You can feel the dust coming off the name: Tcheky Karyo. It’s buried in your mind somewhere, isn’t it? All those hard “k”s jutting out of the ground like dinosaur bones. It’s the sort of name you can’t forget but attached to a face and a time you just can’t quite remember. Wasn’t he the bad guy in Bad Boys? (He sure was!) Didn’t he once shake up James Bond? And freedom fight with Mel Gibson? (Da and oui!) Maybe you can place him as Vincent van Gogh or l’homme standing next to La Femme Nikita? That wasn’t him … singing, was it?!?
Let’s hope not. The point is, all of that was a very long time ago. Long enough for one to accidentally assume that the title of the excellent new Starz show The Missing might refer to Karyo himself. It doesn’t. From the moment he comes limping into the frame as the dogged Detective Julien Baptiste, he owns the scene, the episode, the entire series.
The Missing is a punishingly dark show. It’s about the abduction of a child and all the horrible things that happen afterward. Karyo’s Baptiste — with his gentle bearing, his logical mind, his love of bees — is no fossil. He’s the viewer’s rock, an old-fashioned noir hero shoved into a gray, unsentimental world. Without him, The Missing would be hopeless. When he trudges forward, we bear up and trudge along with him.
Tracee Ellis Ross
The hardest thing for a comedic actor to do is to let other people be funny. It takes an ocean of patience and a reservoir of faith. It becomes even more of a challenge when one is part of a deep ensemble. How difficult it must be to hang back in the outfield, watching all the action at the plate, and keep yourself from screaming, “Hit the ball to me!”

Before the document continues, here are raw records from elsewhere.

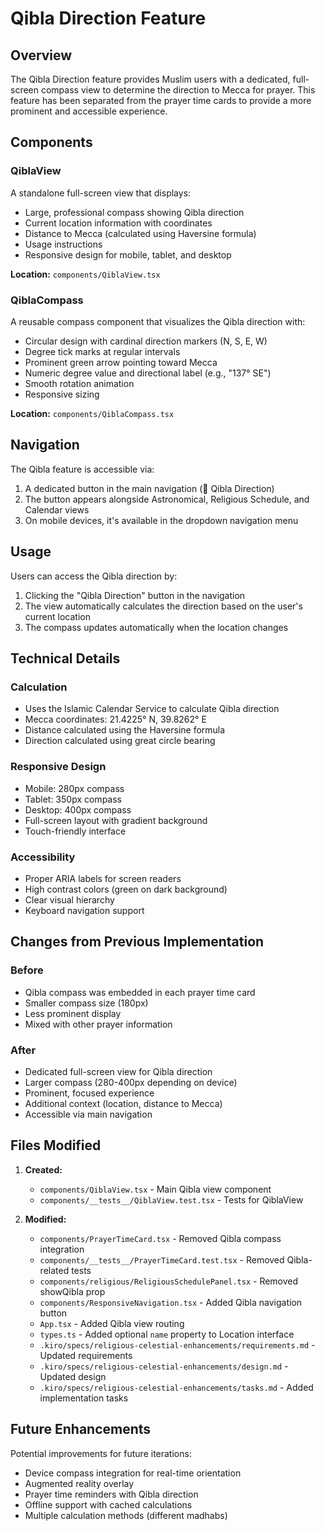 # Qibla Direction Feature

## Overview
The Qibla Direction feature provides Muslim users with a dedicated, full-screen compass view to determine the direction to Mecca for prayer. This feature has been separated from the prayer time cards to provide a more prominent and accessible experience.

## Components

### QiblaView
A standalone full-screen view that displays:
- Large, professional compass showing Qibla direction
- Current location information with coordinates
- Distance to Mecca (calculated using Haversine formula)
- Usage instructions
- Responsive design for mobile, tablet, and desktop

**Location:** `components/QiblaView.tsx`

### QiblaCompass
A reusable compass component that visualizes the Qibla direction with:
- Circular design with cardinal direction markers (N, S, E, W)
- Degree tick marks at regular intervals
- Prominent green arrow pointing toward Mecca
- Numeric degree value and directional label (e.g., "137° SE")
- Smooth rotation animation
- Responsive sizing

**Location:** `components/QiblaCompass.tsx`

## Navigation

The Qibla feature is accessible via:
1. A dedicated button in the main navigation (🧭 Qibla Direction)
2. The button appears alongside Astronomical, Religious Schedule, and Calendar views
3. On mobile devices, it's available in the dropdown navigation menu

## Usage

Users can access the Qibla direction by:
1. Clicking the "Qibla Direction" button in the navigation
2. The view automatically calculates the direction based on the user's current location
3. The compass updates automatically when the location changes

## Technical Details

### Calculation
- Uses the Islamic Calendar Service to calculate Qibla direction
- Mecca coordinates: 21.4225° N, 39.8262° E
- Distance calculated using the Haversine formula
- Direction calculated using great circle bearing

### Responsive Design
- Mobile: 280px compass
- Tablet: 350px compass
- Desktop: 400px compass
- Full-screen layout with gradient background
- Touch-friendly interface

### Accessibility
- Proper ARIA labels for screen readers
- High contrast colors (green on dark background)
- Clear visual hierarchy
- Keyboard navigation support

## Changes from Previous Implementation

### Before
- Qibla compass was embedded in each prayer time card
- Smaller compass size (180px)
- Less prominent display
- Mixed with other prayer information

### After
- Dedicated full-screen view for Qibla direction
- Larger compass (280-400px depending on device)
- Prominent, focused experience
- Additional context (location, distance to Mecca)
- Accessible via main navigation

## Files Modified

1. **Created:**
   - `components/QiblaView.tsx` - Main Qibla view component
   - `components/__tests__/QiblaView.test.tsx` - Tests for QiblaView

2. **Modified:**
   - `components/PrayerTimeCard.tsx` - Removed Qibla compass integration
   - `components/__tests__/PrayerTimeCard.test.tsx` - Removed Qibla-related tests
   - `components/religious/ReligiousSchedulePanel.tsx` - Removed showQibla prop
   - `components/ResponsiveNavigation.tsx` - Added Qibla navigation button
   - `App.tsx` - Added Qibla view routing
   - `types.ts` - Added optional `name` property to Location interface
   - `.kiro/specs/religious-celestial-enhancements/requirements.md` - Updated requirements
   - `.kiro/specs/religious-celestial-enhancements/design.md` - Updated design
   - `.kiro/specs/religious-celestial-enhancements/tasks.md` - Added implementation tasks

## Future Enhancements

Potential improvements for future iterations:
- Device compass integration for real-time orientation
- Augmented reality overlay
- Prayer time reminders with Qibla direction
- Offline support with cached calculations
- Multiple calculation methods (different madhabs)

Tracee Ellis Ross isn’t the funniest cast member on ABC’s promising Black-ish. (Which isn’t to say she can’t turn on a fastball when she gets one. The other week she uncorked an Oprah imitation so majestic it had Tom Cruise jumping on couches.) She’s not the noisiest. But she just might be the most important. There’s an enormous generosity to her performance as Rainbow “Bo” Johnson, an anesthesiologist and mother of four. She hangs back and lets the kids — particularly the preternaturally sassy Marsai Martin — rake. When Anthony Anderson erupts like a science fair volcano, she beams. When Laurence Fishburne spins like a crank, she defers. Blessed with timing and experience, she’s the stolid utility player that keeps Black-ish from floating away into abstraction or vamping into unpleasantness.
The Honorable Woman
The first time we meet Stephen Rea, as a career spy named Sir Hugh Hayden-Hoyle, he’s about to be fired. Not that he’s all that exercised about it. His face puffy and still, his voice a tremulous woodwind, Rea appears resigned to his fate. One episode in and he’s already an afterthought.

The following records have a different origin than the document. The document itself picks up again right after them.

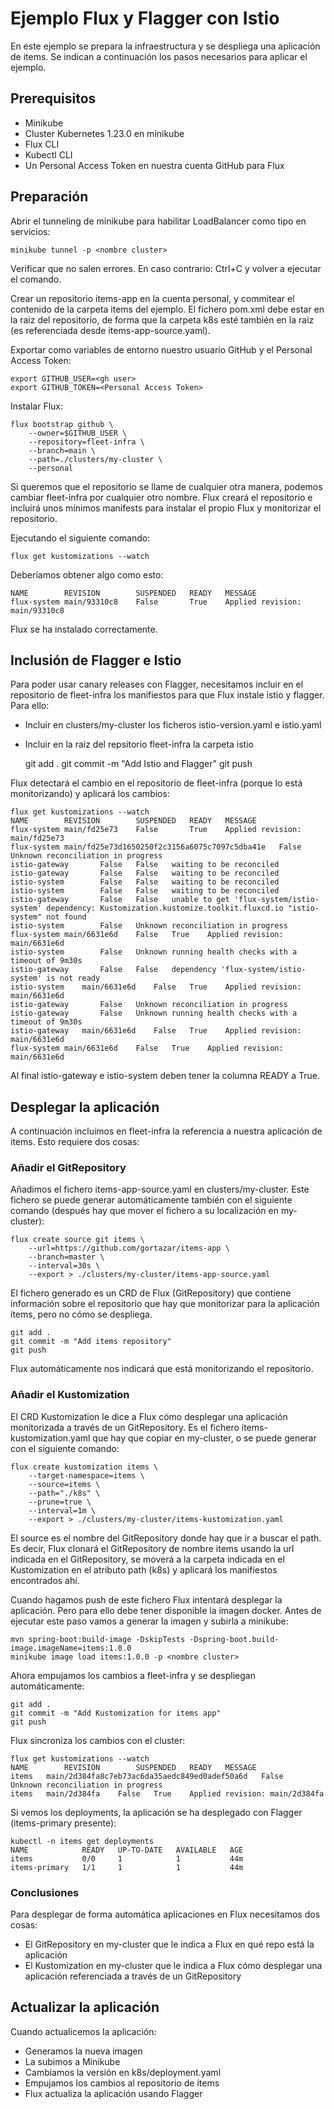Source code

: # Ejemplo Flux y Flagger con Istio

En este ejemplo se prepara la infraestructura y se despliega una aplicación de items. Se indican a continuación los pasos necesarios para aplicar el ejemplo.

## Prerequisitos

* Minikube
* Cluster Kubernetes 1.23.0 en minikube
* Flux CLI
* Kubectl CLI
* Un Personal Access Token en nuestra cuenta GitHub para Flux 

## Preparación

Abrir el tunneling de minikube para habilitar LoadBalancer como tipo en servicios:

    minikube tunnel -p <nombre cluster>

Verificar que no salen errores. En caso contrario: Ctrl+C y volver a ejecutar el comando.

Crear un repositorio items-app en la cuenta personal, y commitear el contenido de la carpeta items del ejemplo. El fichero pom.xml debe estar en la raiz del repositorio, de forma que la carpeta k8s esté también en la raiz (es referenciada desde items-app-source.yaml).

Exportar como variables de entorno nuestro usuario GitHub y el Personal Access Token:

    export GITHUB_USER=<gh user>
    export GITHUB_TOKEN=<Personal Access Token>

Instalar Flux:

    flux bootstrap github \   
        --owner=$GITHUB_USER \
        --repository=fleet-infra \
        --branch=main \
        --path=./clusters/my-cluster \
        --personal

Si queremos que el repositorio se llame de cualquier otra manera, podemos cambiar fleet-infra por cualquier otro nombre. Flux creará el repositorio e incluirá unos mínimos manifests para instalar el propio Flux y monitorizar el repositorio.

Ejecutando el siguiente comando:

    flux get kustomizations --watch

Deberíamos obtener algo como esto:

    NAME       	REVISION    	SUSPENDED	READY	MESSAGE                        
    flux-system	main/93310c8	False    	True 	Applied revision: main/93310c8

Flux se ha instalado correctamente. 

## Inclusión de Flagger e Istio

Para poder usar canary releases con Flagger, necesitamos incluir en el repositorio de fleet-infra los manifiestos para que Flux instale istio y flagger. Para ello:

* Incluir en clusters/my-cluster los ficheros istio-version.yaml e istio.yaml
* Incluir en la raiz del repsitorio fleet-infra la carpeta istio

    git add .
    git commit -m "Add Istio and Flagger"
    git push

Flux detectará el cambio en el repositorio de fleet-infra (porque lo está monitorizando) y aplicará los cambios:

    flux get kustomizations --watch
    NAME       	REVISION    	SUSPENDED	READY	MESSAGE                        
    flux-system	main/fd25e73	False    	True 	Applied revision: main/fd25e73	
    flux-system	main/fd25e73d1650250f2c3156a6075c7097c5dba41e	False	Unknown	reconciliation in progress	
    istio-gateway		False	False	waiting to be reconciled	
    istio-gateway		False	False	waiting to be reconciled	
    istio-system		False	False	waiting to be reconciled	
    istio-system		False	False	waiting to be reconciled	
    istio-gateway		False	False	unable to get 'flux-system/istio-system' dependency: Kustomization.kustomize.toolkit.fluxcd.io "istio-system" not found	
    istio-system		False	Unknown	reconciliation in progress	
    flux-system	main/6631e6d	False	True	Applied revision: main/6631e6d	
    istio-system		False	Unknown	running health checks with a timeout of 9m30s	
    istio-gateway		False	False	dependency 'flux-system/istio-system' is not ready	
    istio-system	main/6631e6d	False	True	Applied revision: main/6631e6d	
    istio-gateway		False	Unknown	reconciliation in progress	
    istio-gateway		False	Unknown	running health checks with a timeout of 9m30s	
    istio-gateway	main/6631e6d	False	True	Applied revision: main/6631e6d	
    flux-system	main/6631e6d	False	True	Applied revision: main/6631e6d	

Al final istio-gateway e istio-system deben tener la columna READY a True.

## Desplegar la aplicación

A continuación incluímos en fleet-infra la referencia a nuestra aplicación de items. Esto requiere dos cosas:

### Añadir el GitRepository

Añadimos el fichero items-app-source.yaml en clusters/my-cluster. Este fichero se puede generar automáticamente también con el siguiente comando (después hay que mover el fichero a su localización en my-cluster):

    flux create source git items \
        --url=https://github.com/gortazar/items-app \
        --branch=master \
        --interval=30s \
        --export > ./clusters/my-cluster/items-app-source.yaml

El fichero generado es un CRD de Flux (GitRepository) que contiene información sobre el repositorio que hay que monitorizar para la aplicación items, pero no cómo se despliega. 

    git add .
    git commit -m "Add items repository"
    git push

Flux automáticamente nos indicará que está monitorizando el repositorio. 

### Añadir el Kustomization

El CRD Kustomization le dice a Flux cómo desplegar una aplicación monitorizada a través de un GitRepository. Es el fichero items-kustomization.yaml que hay que copiar en my-cluster, o se puede generar con el siguiente comando:

    flux create kustomization items \
        --target-namespace=items \
        --source=items \
        --path="./k8s" \
        --prune=true \
        --interval=1m \
        --export > ./clusters/my-cluster/items-kustomization.yaml

El source es el nombre del GitRepository donde hay que ir a buscar el path. Es decir, Flux clonará el GitRepository de nombre items usando la url indicada en el GitRepository, se moverá a la carpeta indicada en el Kustomization en el atributo path (k8s) y aplicará los manifiestos encontrados ahí. 

Cuando hagamos push de este fichero Flux intentará desplegar la aplicación. Pero para ello debe tener disponible la imagen docker. Antes de ejecutar este paso vamos a generar la imagen y subirla a minikube:

    mvn spring-boot:build-image -DskipTests -Dspring-boot.build-image.imageName=items:1.0.0
    minikube image load items:1.0.0 -p <nombre cluster>

Ahora empujamos los cambios a fleet-infra y se despliegan automáticamente:

    git add .
    git commit -m "Add Kustomization for items app"
    git push

Flux sincroniza los cambios con el cluster:

    flux get kustomizations --watch
    NAME       	REVISION    	SUSPENDED	READY	MESSAGE
    items	main/2d384fa8c7eb73ac6da35aedc849ed0adef50a6d	False	Unknown	reconciliation in progress	
    items	main/2d384fa	False	True	Applied revision: main/2d384fa

Si vemos los deployments, la aplicación se ha desplegado con Flagger (items-primary presente):

    kubectl -n items get deployments
    NAME            READY   UP-TO-DATE   AVAILABLE   AGE
    items           0/0     1            1           44m
    items-primary   1/1     1            1           44m

### Conclusiones

Para desplegar de forma automática aplicaciones en Flux necesitamos dos cosas:

* El GitRepository en my-cluster que le indica a Flux en qué repo está la aplicación
* El Kustomization en my-cluster que le indica a Flux cómo desplegar una aplicación referenciada a través de un GitRepository

## Actualizar la aplicación

Cuando actualicemos la aplicación:

* Generamos la nueva imagen
* La subimos a Minikube
* Cambiamos la versión en k8s/deployment.yaml
* Empujamos los cambios al repositorio de items
* Flux actualiza la aplicación usando Flagger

Think again. Of all the brilliant twists contained within The Honorable Woman — my no. 4 series of the year and currently the best thing streaming on Netflix — my favorite just might be the way Rea hides his brilliance in plain sight. Amid the explosions that dot the Middle East in Hugo Blick’s cerebral thriller, Rea is a dogged, flickering match. Hayden-Hoyle is humiliated by his peers, used by his boss, cuckolded by his wife, and generally ignored by those he has sworn to protect. And yet he keeps coming. He’s not nearly as flashy as those that surround him: not as committed as Nessa, not as rich as Ephra, not as strong as Atika, not as ruthless as Dame Julia. Sir Hugh is merely right — not right away, but eventually and absolutely. The Honorable Woman is a jewel box of performances and ideas. Just understand that Rea, with his quiet strength, is the box.
The real star of The Knick isn’t Clive Owen. It’s Steven Soderbergh’s camera. Like a heat-seeking missile, it moves through the halls of the Knickerbocker Hospital searching for succor — or at least something of interest. One of the best aspects of The Knick is this visual impatience. If a character or story line isn’t bringing it, Soderbergh spins the camera violently in the opposite direction.
Generally, that direction has led to André Holland. If Soderbergh wanted fire, Holland doused the set in emoji flames. His Dr. Algernon Edwards, a brilliant doctor forced to operate in secret because of racism and the even more virulent ego of his boss (Owen’s Dr. Thackery), burns with intelligence. He is the steadiest hand in a hospital full of head cases and drug addicts, and he is the least appreciated. It’s no wonder why, when he returns to his Harlem rooming house and the bars that surround it, that hand has a tendency to curl into a fist.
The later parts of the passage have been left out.